Kurt Suzuki, C, Twins – Suzuki had a strong first half in 2014 and finished the season with the best overall production numbers of his career. He doesn’t have a ton of pop as a contact hitter, so don’t expect more than a handful of homers, but Suzuki can and will hit for average and get on base. The Twins lineup struggles, so don’t expect much in the way of counting stats but he won’t hurt your batting average.
Rene Rivera, C, Rays – We’re really mining the bottom of the barrel with Rivera, who is 31 years old and has just 720 plate appearances in the majors. He played 103 games for the Padres last season, garnering 329 PA and batting .252 with 11 HRs and 44 RBIs in what was a dreadful Friars lineup. The Rays grabbed him for his pitch framing skills with the hope that he could also repeat his offensive performance as their everyday catcher. Look, he strikes out quite a bit but has some pop, and a .250 BA from your second catcher isn’t all that terrible.
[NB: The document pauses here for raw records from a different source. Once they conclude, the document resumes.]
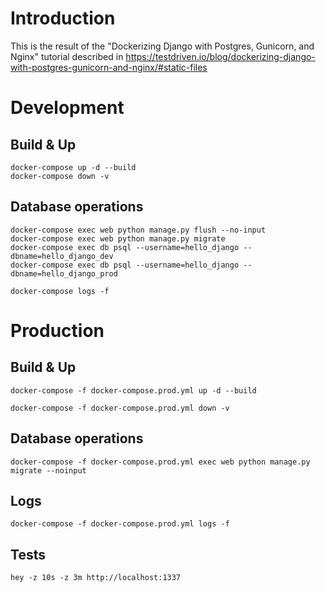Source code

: # Introduction

This is the result of the "Dockerizing Django with Postgres, Gunicorn, and Nginx" tutorial described in https://testdriven.io/blog/dockerizing-django-with-postgres-gunicorn-and-nginx/#static-files

# Development

## Build & Up

```
docker-compose up -d --build
docker-compose down -v
```

## Database operations
```
docker-compose exec web python manage.py flush --no-input
docker-compose exec web python manage.py migrate
docker-compose exec db psql --username=hello_django --dbname=hello_django_dev
docker-compose exec db psql --username=hello_django --dbname=hello_django_prod

docker-compose logs -f
```
# Production

## Build & Up
```
docker-compose -f docker-compose.prod.yml up -d --build

docker-compose -f docker-compose.prod.yml down -v
```
## Database operations
```
docker-compose -f docker-compose.prod.yml exec web python manage.py migrate --noinput
```
## Logs
```
docker-compose -f docker-compose.prod.yml logs -f
```
## Tests
```
hey -z 10s -z 3m http://localhost:1337
```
He can certainly keep your second catcher spot warm until your disabled catcher returns or someone else becomes available.
Bits and Pieces
Ryan Braun finally hit his first homer of the season on Monday, but he continues to struggle at the plate during his first (supposedly) season without chemical assistance. The sample size is too small to draw any definitive conclusions, but his first 49 plate appearances are showing a few disturbing signs. First of all, he’s swinging at many more pitches than ever before. His swing rate stands at 55.7 percent, well above his career rate of 47.8 percent. The problem here is that he’s swinging at 50 percent of the pitches out of the hitting zone (50 percent O-Swing) and making contact with those pitches 78.4 percent of the time (O-Contact). Those numbers are much higher than his career 34.3 percent O-Swing and 67.8 percent O-Contact, and the result is poor contact overall, mostly in the form of harmless fly ball outs. He’s also working from behind in the count more often than not with a 65.3 percent F-Strike (first strike percentage).
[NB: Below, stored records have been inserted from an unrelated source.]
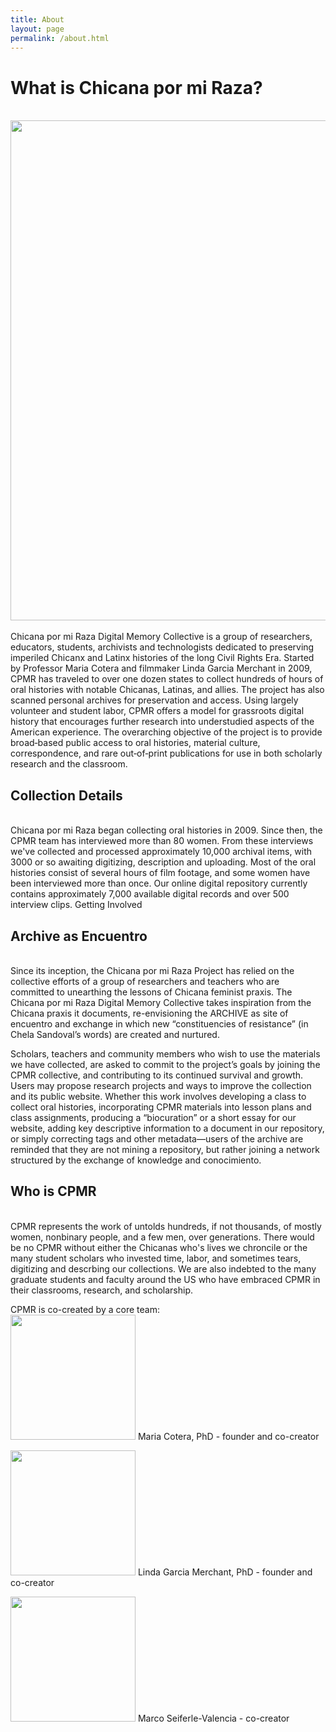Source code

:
 ```yaml
---
title: About
layout: page
permalink: /about.html
---
```

# What is Chicana por mi Raza?
<br>
<img src="/chicanapormiraza/web_graphics/front.png" width="800px" style="display: block; margin-left: auto; margin-right: auto;">

<br>
Chicana por mi Raza Digital Memory Collective is a group of researchers, educators, students, archivists and technologists dedicated to preserving imperiled Chicanx and Latinx histories of the long Civil Rights Era. Started by Professor Maria Cotera and filmmaker Linda Garcia Merchant in 2009, CPMR has traveled to over one dozen states to collect hundreds of hours of oral histories with notable Chicanas, Latinas, and allies. The project has also scanned personal archives for preservation and access. Using largely volunteer and student labor, CPMR offers a model for grassroots digital history that encourages further research into understudied aspects of the American experience. The overarching objective of the project is to provide broad‐based public access to oral histories, material culture, correspondence, and rare out‐of‐print publications for use in both scholarly research and the classroom. 

## Collection Details
<br>
Chicana por mi Raza began collecting oral histories in 2009. Since then, the CPMR team has interviewed more than 80 women. From these interviews we've collected and processed approximately 10,000 archival items, with 3000 or so awaiting digitizing, description and uploading. Most of the oral histories consist of several hours of film footage, and some women have been interviewed more than once. Our online digital repository currently contains approximately 7,000 available digital records and over 500 interview clips.
Getting Involved

## Archive as Encuentro
<br>
Since its inception, the Chicana por mi Raza Project has relied on the collective efforts of a group of researchers and teachers who are committed to unearthing the lessons of Chicana feminist praxis. The Chicana por mi Raza Digital Memory Collective takes inspiration from the Chicana praxis it documents, re-envisioning the ARCHIVE as site of encuentro and exchange in which new “constituencies of resistance” (in Chela Sandoval’s words) are created and nurtured.

Scholars, teachers and community members who wish to use the materials we have collected, are asked to commit to the project’s goals by joining the CPMR collective, and contributing to its continued survival and growth. Users may propose research projects and ways to improve the collection and its public website. Whether this work involves developing a class to collect oral histories, incorporating CPMR materials into lesson plans and class assignments, producing a “biocuration” or a short essay for our website, adding key descriptive information to a document in our repository, or simply correcting tags and other metadata—users of the archive are reminded that they are not mining a repository, but rather joining a network structured by the exchange of knowledge and conocimiento.

## Who is CPMR
<br>
CPMR represents the work of untolds hundreds, if not thousands, of mostly women, nonbinary people, and a few men, over generations. There would be no CPMR without either the Chicanas who's lives we chroncile or the many student scholars who invested time, labor, and sometimes tears, digitizing and descrbing our collections. We are also indebted to the many graduate students and faculty around the US who have embraced CPMR in their classrooms, research, and scholarship. 

CPMR is co-created by a core team:
<br>
<img src="/chicanapormiraza/web_graphics/cotera.jpg" width="200px"> Maria Cotera, PhD - founder and co-creator

<img src="/chicanapormiraza/web_graphics/garcia-merchant.jpg" width="200px"> Linda Garcia Merchant, PhD - founder and co-creator 

<img src="/chicanapormiraza/web_graphics/marco.jpg" width="200px"> Marco Seiferle-Valencia - co-creator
I suppose you could surmise that he’s pressing a bit, especially since the team is hitting so poorly in general. But again, it’s too early to make any iron clad assumptions. It’s not too early to keep an eye on, though, and it might even be a good idea to see if he snaps out of it and consider moving him in a trade if the right deal can be made when he does.
Those of you waiting on James Loney (oblique strain) to return from the DL may not have to wait too much longer. He is expected to be activated on Saturday and take his place as the Rays’ everyday first baseman. Likewise, Drew Smyly (shoulder tendonitis) is also expected to be activated as soon as this Friday. I had Smyly as one of my preseason sleepers, so if he’s sitting on the waiver wire in your league now is the time to pick him up. He could still make 30 starts this season if he’s fully recovered.
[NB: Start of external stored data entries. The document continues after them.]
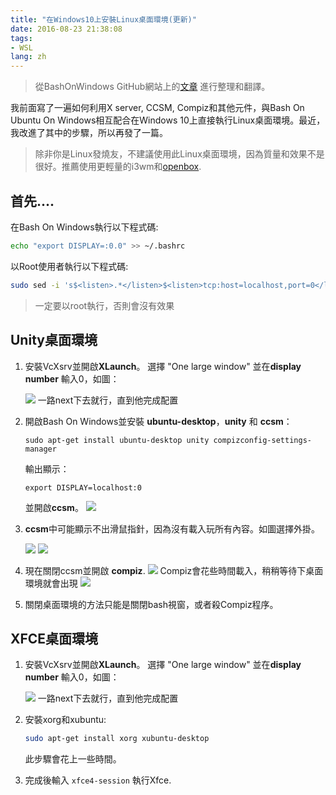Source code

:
 ```yaml
---
title: "在Windows10上安裝Linux桌面環境(更新)"
date: 2016-08-23 21:38:08
tags:
- WSL
lang: zh
---
```

> 從BashOnWindows GitHub網站上的[文章](https://github.com/Microsoft/BashOnWindows/issues/637) 進行整理和翻譯。

我前面寫了一遍如何利用X server, CCSM, Compiz和其他元件，與Bash On Ubuntu On Windows相互配合在Windows 10上直接執行Linux桌面環境。最近，我改進了其中的步驟，所以再發了一篇。

> 除非你是Linux發燒友，不建議使用此Linux桌面環境，因為質量和效果不是很好。推薦使用更輕量的i3wm和[openbox](https://patrickwu.space/2017/03/openbox-tint2-windows10/).

## 首先....

在Bash On Windows執行以下程式碼:

```sh
echo "export DISPLAY=:0.0" >> ~/.bashrc
```

以Root使用者執行以下程式碼:

```sh
sudo sed -i 's$<listen>.*</listen>$<listen>tcp:host=localhost,port=0</listen>$' /etc/dbus-1/session.conf
```

> 一定要以root執行，否則會沒有效果

## Unity桌面環境

1. 安裝VcXsrv並開啟**XLaunch**。 選擇 "One large window" 並在**display number** 輸入0，如圖：

   ![](https://cdn.patrickwu.space/posts/dev/wsl/lde-on-win10/1.png)
   一路next下去就行，直到他完成配置

2. 開啟Bash On Windows並安裝 **ubuntu-desktop**，**unity** 和 **ccsm**：

   ```shell
   sudo apt-get install ubuntu-desktop unity compizconfig-settings-manager
   ```

   輸出顯示：

   ```shell
   export DISPLAY=localhost:0
   ```

   並開啟**ccsm**。
   ![](https://cdn.patrickwu.space/posts/dev/wsl/lde-on-win10/2.png)

3. **ccsm**中可能顯示不出滑鼠指針，因為沒有載入玩所有內容。如圖選擇外掛。

   ![](https://cdn.patrickwu.space/posts/dev/wsl/lde-on-win10/3.png)
   ![](https://cdn.patrickwu.space/posts/dev/wsl/lde-on-win10/4.png)

4. 現在關閉ccsm並開啟 **compiz**. 
   ![](https://cdn.patrickwu.space/posts/dev/wsl/lde-on-win10/5.png)
    Compiz會花些時間載入，稍稍等待下桌面環境就會出現
   ![](https://cdn.patrickwu.space/posts/dev/wsl/lde-on-win10/6.png)

5. 關閉桌面環境的方法只能是關閉bash視窗，或者殺Compiz程序。

## XFCE桌面環境

1. 安裝VcXsrv並開啟**XLaunch**。 選擇 "One large window" 並在**display number** 輸入0，如圖：

   ![](https://cdn.patrickwu.space/posts/dev/wsl/lde-on-win10/1.png)
   一路next下去就行，直到他完成配置

2. 安裝xorg和xubuntu:
   ```sh
   sudo apt-get install xorg xubuntu-desktop
   ```

   此步驟會花上一些時間。

3. 完成後輸入 `xfce4-session` 執行Xfce.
Anthony Rendon is expected to begin a rehab assignment this Friday as he looks to return from a knee sprain. Look for him to play 3-4 games in the minors and be activated sometime next week.
Michael Taylor (knee surgery) is expected to return to the Blue Jays this weekend. The Blue Jays will have to decide whether Kevin Pillar or Dalton Pompey gets sent back to the minors when Taylor takes over in centerfield. Given Pompey’s struggles, don’t be surprised if Toronto decides to keep Pillar.